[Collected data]

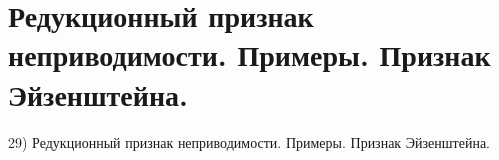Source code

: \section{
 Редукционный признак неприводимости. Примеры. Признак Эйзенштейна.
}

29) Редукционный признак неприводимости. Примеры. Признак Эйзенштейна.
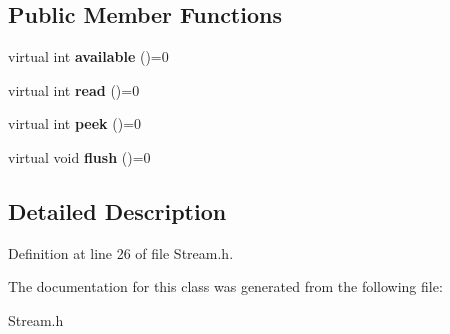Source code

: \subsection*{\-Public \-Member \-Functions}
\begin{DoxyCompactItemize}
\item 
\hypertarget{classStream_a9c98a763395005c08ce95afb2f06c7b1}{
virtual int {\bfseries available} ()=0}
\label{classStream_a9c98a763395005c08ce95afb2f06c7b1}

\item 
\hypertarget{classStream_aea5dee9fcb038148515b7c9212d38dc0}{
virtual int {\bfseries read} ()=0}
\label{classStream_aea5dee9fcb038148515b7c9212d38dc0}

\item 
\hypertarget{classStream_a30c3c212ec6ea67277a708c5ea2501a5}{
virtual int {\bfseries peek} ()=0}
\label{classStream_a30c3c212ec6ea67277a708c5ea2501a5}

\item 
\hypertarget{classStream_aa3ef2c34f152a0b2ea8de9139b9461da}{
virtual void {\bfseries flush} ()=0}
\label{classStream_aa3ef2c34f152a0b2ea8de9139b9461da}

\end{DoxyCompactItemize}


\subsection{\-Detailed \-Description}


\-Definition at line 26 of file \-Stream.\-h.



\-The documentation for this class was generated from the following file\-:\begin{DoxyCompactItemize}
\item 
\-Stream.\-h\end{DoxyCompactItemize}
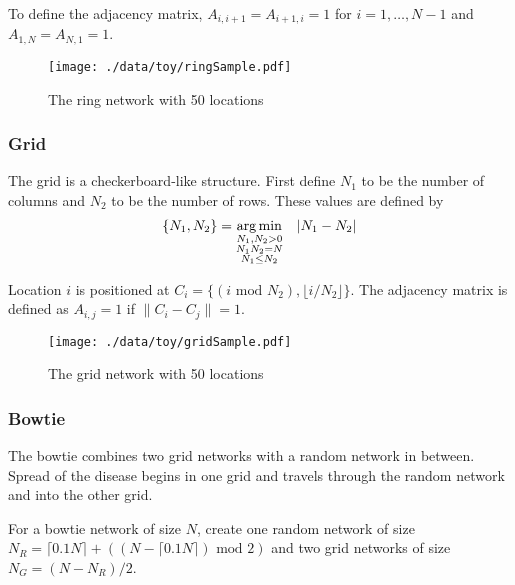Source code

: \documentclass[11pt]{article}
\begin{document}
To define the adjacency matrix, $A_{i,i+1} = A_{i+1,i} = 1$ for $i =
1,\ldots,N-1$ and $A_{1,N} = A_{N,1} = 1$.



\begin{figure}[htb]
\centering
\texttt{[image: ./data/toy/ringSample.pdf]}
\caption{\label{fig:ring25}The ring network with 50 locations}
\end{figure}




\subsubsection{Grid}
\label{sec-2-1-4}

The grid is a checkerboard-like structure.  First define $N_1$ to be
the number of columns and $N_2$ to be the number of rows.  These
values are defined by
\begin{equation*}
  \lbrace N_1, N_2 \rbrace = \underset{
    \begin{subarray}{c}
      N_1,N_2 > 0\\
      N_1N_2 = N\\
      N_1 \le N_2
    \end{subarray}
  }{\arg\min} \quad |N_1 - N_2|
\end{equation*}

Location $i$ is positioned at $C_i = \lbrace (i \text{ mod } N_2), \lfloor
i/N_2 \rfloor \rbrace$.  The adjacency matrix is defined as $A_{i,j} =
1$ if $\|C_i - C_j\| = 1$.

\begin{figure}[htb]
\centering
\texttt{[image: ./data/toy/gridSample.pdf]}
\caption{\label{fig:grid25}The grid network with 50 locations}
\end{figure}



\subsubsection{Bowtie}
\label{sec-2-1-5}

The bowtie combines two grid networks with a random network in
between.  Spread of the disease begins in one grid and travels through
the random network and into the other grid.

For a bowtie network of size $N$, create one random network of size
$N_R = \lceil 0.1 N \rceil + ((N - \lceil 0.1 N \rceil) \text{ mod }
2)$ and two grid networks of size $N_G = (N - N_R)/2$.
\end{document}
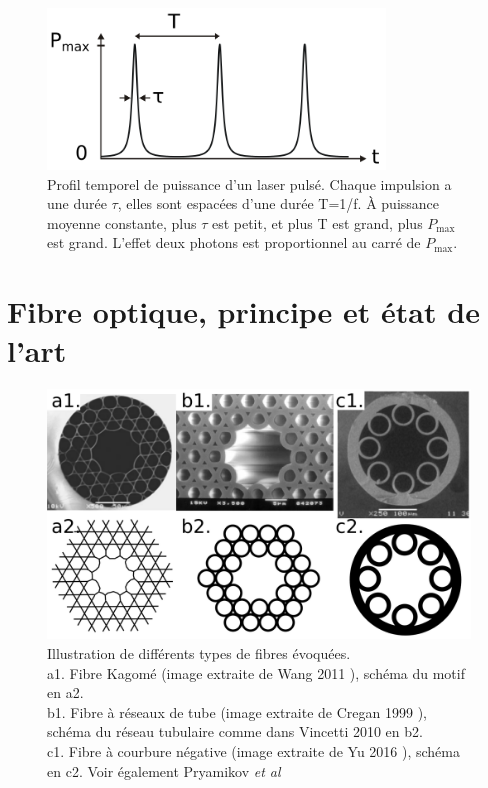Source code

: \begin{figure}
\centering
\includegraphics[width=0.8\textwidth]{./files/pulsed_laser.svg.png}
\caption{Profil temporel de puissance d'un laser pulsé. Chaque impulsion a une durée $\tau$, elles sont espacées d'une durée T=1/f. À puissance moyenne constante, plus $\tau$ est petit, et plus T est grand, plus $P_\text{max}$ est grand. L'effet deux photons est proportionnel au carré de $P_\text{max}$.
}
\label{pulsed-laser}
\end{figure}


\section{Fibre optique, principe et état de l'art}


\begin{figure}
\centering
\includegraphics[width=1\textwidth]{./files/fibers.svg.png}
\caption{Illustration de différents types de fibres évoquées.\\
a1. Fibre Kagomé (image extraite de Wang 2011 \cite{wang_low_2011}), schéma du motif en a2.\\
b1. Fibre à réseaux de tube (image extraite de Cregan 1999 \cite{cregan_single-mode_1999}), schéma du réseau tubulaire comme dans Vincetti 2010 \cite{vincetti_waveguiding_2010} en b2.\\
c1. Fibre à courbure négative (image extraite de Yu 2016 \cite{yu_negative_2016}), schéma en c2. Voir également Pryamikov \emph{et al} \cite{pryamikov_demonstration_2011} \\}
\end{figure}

*Work instructions:*
Each entry must be set down word for word; no image may be carried over.

*Answer box:*
Source code

: \section{
 Редукционный признак неприводимости. Примеры. Признак Эйзенштейна.
}

29) Редукционный признак неприводимости. Примеры. Признак Эйзенштейна.
Source code

: \subsection*{\-Public \-Member \-Functions}
\begin{DoxyCompactItemize}
\item 
\hypertarget{classStream_a9c98a763395005c08ce95afb2f06c7b1}{
virtual int {\bfseries available} ()=0}
\label{classStream_a9c98a763395005c08ce95afb2f06c7b1}

\item 
\hypertarget{classStream_aea5dee9fcb038148515b7c9212d38dc0}{
virtual int {\bfseries read} ()=0}
\label{classStream_aea5dee9fcb038148515b7c9212d38dc0}

\item 
\hypertarget{classStream_a30c3c212ec6ea67277a708c5ea2501a5}{
virtual int {\bfseries peek} ()=0}
\label{classStream_a30c3c212ec6ea67277a708c5ea2501a5}

\item 
\hypertarget{classStream_aa3ef2c34f152a0b2ea8de9139b9461da}{
virtual void {\bfseries flush} ()=0}
\label{classStream_aa3ef2c34f152a0b2ea8de9139b9461da}

\end{DoxyCompactItemize}


\subsection{\-Detailed \-Description}


\-Definition at line 26 of file \-Stream.\-h.



\-The documentation for this class was generated from the following file\-:\begin{DoxyCompactItemize}
\item 
\-Stream.\-h\end{DoxyCompactItemize}
Source code

: \documentclass[11pt]{article}
\begin{document}
To define the adjacency matrix, $A_{i,i+1} = A_{i+1,i} = 1$ for $i =
1,\ldots,N-1$ and $A_{1,N} = A_{N,1} = 1$.



\begin{figure}[htb]
\centering
\texttt{[image: ./data/toy/ringSample.pdf]}
\caption{\label{fig:ring25}The ring network with 50 locations}
\end{figure}




\subsubsection{Grid}
\label{sec-2-1-4}

The grid is a checkerboard-like structure.  First define $N_1$ to be
the number of columns and $N_2$ to be the number of rows.  These
values are defined by
\begin{equation*}
  \lbrace N_1, N_2 \rbrace = \underset{
    \begin{subarray}{c}
      N_1,N_2 > 0\\
      N_1N_2 = N\\
      N_1 \le N_2
    \end{subarray}
  }{\arg\min} \quad |N_1 - N_2|
\end{equation*}

Location $i$ is positioned at $C_i = \lbrace (i \text{ mod } N_2), \lfloor
i/N_2 \rfloor \rbrace$.  The adjacency matrix is defined as $A_{i,j} =
1$ if $\|C_i - C_j\| = 1$.

\begin{figure}[htb]
\centering
\texttt{[image: ./data/toy/gridSample.pdf]}
\caption{\label{fig:grid25}The grid network with 50 locations}
\end{figure}



\subsubsection{Bowtie}
\label{sec-2-1-5}

The bowtie combines two grid networks with a random network in
between.  Spread of the disease begins in one grid and travels through
the random network and into the other grid.

For a bowtie network of size $N$, create one random network of size
$N_R = \lceil 0.1 N \rceil + ((N - \lceil 0.1 N \rceil) \text{ mod }
2)$ and two grid networks of size $N_G = (N - N_R)/2$.
\end{document}
Source code

: \begin{figure}
\centering
\includegraphics[width=0.8\textwidth]{./files/pulsed_laser.svg.png}
\caption{Profil temporel de puissance d'un laser pulsé. Chaque impulsion a une durée $\tau$, elles sont espacées d'une durée T=1/f. À puissance moyenne constante, plus $\tau$ est petit, et plus T est grand, plus $P_\text{max}$ est grand. L'effet deux photons est proportionnel au carré de $P_\text{max}$.
}
\label{pulsed-laser}
\end{figure}


\section{Fibre optique, principe et état de l'art}


\begin{figure}
\centering
\includegraphics[width=1\textwidth]{./files/fibers.svg.png}
\caption{Illustration de différents types de fibres évoquées.\\
a1. Fibre Kagomé (image extraite de Wang 2011 \cite{wang_low_2011}), schéma du motif en a2.\\
b1. Fibre à réseaux de tube (image extraite de Cregan 1999 \cite{cregan_single-mode_1999}), schéma du réseau tubulaire comme dans Vincetti 2010 \cite{vincetti_waveguiding_2010} en b2.\\
c1. Fibre à courbure négative (image extraite de Yu 2016 \cite{yu_negative_2016}), schéma en c2. Voir également Pryamikov \emph{et al} \cite{pryamikov_demonstration_2011} \\}
\end{figure}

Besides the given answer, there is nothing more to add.